He patted her cheek. "That sounds like my little Mary."

"Don't I always sound like your little Mary?"

"Not always."

"Well--I've had things on my mind." Her blue eyes met his, and she flushed a bit. "Not things that I am sorry for, but things that I am worried about. But now--well, I am very happy in my heart, Daddy."

He smiled down at her. "Have you heard from T. Branch?"

"Yes, by wireless----"

He looked his astonishment. "Wireless?"

"Heart-wireless, Daddy. Didn't you get messages that way when you were young--from Mother?"

"How do I know? It's been twenty-five years since then, and we haven't had to send messages. We've just held on to each other's hands, thank God." He bent and kissed her. "You stay and tell the Judge, Mary. He'll sleep for a half-hour yet; he's as regular as the clock."

His own two dogs followed him, but the Judge's beagles lay with their noses on their paws at their master's feet. Now and then they snapped at flies but otherwise they were motionless.
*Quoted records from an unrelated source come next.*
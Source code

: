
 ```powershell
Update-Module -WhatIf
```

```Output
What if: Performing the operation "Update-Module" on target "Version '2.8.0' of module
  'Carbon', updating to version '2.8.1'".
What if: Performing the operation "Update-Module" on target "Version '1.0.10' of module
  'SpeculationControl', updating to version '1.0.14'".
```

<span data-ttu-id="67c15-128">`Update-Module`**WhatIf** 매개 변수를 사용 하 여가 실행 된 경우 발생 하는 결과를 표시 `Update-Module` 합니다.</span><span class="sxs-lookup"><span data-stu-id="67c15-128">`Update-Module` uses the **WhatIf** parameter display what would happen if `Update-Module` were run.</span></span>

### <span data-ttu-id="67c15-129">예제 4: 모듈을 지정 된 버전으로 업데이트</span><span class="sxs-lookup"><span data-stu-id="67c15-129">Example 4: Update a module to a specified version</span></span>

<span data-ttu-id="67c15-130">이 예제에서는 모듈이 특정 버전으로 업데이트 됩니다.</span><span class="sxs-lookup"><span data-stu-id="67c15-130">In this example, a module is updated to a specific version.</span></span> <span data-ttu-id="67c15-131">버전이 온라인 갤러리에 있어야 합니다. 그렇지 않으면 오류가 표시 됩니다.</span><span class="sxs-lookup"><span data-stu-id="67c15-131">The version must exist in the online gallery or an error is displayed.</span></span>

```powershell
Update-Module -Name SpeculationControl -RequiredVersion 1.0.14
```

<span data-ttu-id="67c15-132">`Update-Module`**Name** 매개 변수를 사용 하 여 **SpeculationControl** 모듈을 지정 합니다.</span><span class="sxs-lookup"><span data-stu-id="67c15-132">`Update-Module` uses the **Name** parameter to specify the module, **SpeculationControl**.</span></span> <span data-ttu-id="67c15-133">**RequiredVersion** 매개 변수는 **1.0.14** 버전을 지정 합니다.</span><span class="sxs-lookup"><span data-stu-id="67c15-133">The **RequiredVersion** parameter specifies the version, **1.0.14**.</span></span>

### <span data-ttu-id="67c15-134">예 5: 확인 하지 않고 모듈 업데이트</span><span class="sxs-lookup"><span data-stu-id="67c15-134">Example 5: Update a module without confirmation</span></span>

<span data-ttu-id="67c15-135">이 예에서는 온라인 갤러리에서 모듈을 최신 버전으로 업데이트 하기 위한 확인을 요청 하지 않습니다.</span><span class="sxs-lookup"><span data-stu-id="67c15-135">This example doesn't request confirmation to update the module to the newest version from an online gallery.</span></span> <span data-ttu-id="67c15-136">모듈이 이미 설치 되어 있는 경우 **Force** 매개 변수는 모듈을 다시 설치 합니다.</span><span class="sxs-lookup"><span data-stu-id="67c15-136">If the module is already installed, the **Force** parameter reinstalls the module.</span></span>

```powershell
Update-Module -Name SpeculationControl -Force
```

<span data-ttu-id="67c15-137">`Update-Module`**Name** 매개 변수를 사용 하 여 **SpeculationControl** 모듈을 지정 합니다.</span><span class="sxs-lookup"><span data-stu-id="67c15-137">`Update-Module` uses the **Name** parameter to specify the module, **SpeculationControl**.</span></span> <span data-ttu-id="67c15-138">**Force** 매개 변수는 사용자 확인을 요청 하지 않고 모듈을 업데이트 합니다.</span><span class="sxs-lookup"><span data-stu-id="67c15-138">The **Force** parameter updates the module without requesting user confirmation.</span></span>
Before the half hour was up Fiddle-dee-dee fell asleep, and the Judge waking, saw on the other side of a stream propped against the gray old oak, the young mother cool in her white dress, her child in her arms.

"Father had to go," she told him, and explained the need; "he'll send Calvin for the basket."

"I can carry my own basket, Mary; I'm not a thousand years old."

"It isn't that. But you've never carried baskets, Judge."

The Judge chuckled. "You say that is if it were an accusation."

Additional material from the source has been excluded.